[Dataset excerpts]
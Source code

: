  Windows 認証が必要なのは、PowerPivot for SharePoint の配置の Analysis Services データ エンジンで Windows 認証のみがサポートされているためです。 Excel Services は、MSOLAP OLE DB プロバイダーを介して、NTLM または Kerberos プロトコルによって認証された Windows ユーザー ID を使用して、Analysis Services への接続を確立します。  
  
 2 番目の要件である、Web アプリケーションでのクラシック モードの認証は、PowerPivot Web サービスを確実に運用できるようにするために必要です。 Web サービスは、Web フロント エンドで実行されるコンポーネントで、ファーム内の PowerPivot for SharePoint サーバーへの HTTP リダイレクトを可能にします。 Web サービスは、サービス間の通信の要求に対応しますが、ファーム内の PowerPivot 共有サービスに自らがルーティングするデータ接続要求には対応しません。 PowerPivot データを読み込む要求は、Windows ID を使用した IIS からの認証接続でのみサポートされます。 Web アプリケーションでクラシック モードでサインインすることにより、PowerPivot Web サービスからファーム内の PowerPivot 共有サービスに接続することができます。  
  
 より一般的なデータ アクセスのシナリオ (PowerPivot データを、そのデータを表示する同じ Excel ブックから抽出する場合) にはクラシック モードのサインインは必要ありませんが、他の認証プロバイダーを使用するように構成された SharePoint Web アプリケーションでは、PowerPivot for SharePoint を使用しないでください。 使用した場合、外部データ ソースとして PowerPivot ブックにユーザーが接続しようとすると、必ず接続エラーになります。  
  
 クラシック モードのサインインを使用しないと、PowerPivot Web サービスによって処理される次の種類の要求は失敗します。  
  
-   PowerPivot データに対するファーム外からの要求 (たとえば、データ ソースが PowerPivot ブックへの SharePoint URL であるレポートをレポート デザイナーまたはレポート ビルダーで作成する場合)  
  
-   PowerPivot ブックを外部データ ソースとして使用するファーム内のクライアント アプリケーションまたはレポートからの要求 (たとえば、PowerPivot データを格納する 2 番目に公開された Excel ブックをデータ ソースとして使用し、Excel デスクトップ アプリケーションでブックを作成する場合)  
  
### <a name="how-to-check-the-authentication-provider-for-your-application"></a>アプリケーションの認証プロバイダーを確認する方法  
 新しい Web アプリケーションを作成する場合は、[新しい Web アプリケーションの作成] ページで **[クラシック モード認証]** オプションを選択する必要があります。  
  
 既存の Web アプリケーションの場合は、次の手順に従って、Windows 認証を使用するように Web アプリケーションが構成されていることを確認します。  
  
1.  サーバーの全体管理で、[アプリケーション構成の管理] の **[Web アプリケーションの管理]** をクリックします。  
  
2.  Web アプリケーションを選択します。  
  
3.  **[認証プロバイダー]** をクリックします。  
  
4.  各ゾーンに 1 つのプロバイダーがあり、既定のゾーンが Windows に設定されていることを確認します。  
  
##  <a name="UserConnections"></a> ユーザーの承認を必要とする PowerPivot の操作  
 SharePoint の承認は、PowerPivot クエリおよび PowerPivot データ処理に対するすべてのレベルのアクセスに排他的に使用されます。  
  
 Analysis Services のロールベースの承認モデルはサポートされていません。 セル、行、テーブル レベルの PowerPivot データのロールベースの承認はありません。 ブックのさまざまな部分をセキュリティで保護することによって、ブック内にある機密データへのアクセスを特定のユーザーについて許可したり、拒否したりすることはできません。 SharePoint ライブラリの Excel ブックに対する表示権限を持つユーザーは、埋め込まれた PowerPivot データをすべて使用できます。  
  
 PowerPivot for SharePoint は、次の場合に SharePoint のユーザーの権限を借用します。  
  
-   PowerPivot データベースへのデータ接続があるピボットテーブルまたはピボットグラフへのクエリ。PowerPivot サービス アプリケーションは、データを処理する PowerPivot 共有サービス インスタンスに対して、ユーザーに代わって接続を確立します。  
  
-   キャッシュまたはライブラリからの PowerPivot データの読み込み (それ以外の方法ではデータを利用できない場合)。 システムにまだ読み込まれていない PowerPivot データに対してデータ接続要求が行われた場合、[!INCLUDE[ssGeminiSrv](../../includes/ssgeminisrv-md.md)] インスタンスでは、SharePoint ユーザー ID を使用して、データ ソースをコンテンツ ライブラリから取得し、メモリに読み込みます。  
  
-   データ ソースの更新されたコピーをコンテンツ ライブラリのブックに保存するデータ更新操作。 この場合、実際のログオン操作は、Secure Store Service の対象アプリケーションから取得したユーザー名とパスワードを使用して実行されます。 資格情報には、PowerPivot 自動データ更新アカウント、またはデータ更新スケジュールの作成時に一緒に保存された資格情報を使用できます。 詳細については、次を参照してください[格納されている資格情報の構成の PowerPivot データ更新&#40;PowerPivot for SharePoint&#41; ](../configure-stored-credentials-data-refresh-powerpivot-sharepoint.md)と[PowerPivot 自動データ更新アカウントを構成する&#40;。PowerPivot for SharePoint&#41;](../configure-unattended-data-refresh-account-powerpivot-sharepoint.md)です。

→ **Exercise**:
Copy every line in the data above that has the string "たとえば" in it.

→ **Completed exercise**:
-   PowerPivot データに対するファーム外からの要求 (たとえば、データ ソースが PowerPivot ブックへの SharePoint URL であるレポートをレポート デザイナーまたはレポート ビルダーで作成する場合)  
-   PowerPivot ブックを外部データ ソースとして使用するファーム内のクライアント アプリケーションまたはレポートからの要求 (たとえば、PowerPivot データを格納する 2 番目に公開された Excel ブックをデータ ソースとして使用し、Excel デスクトップ アプリケーションでブックを作成する場合)  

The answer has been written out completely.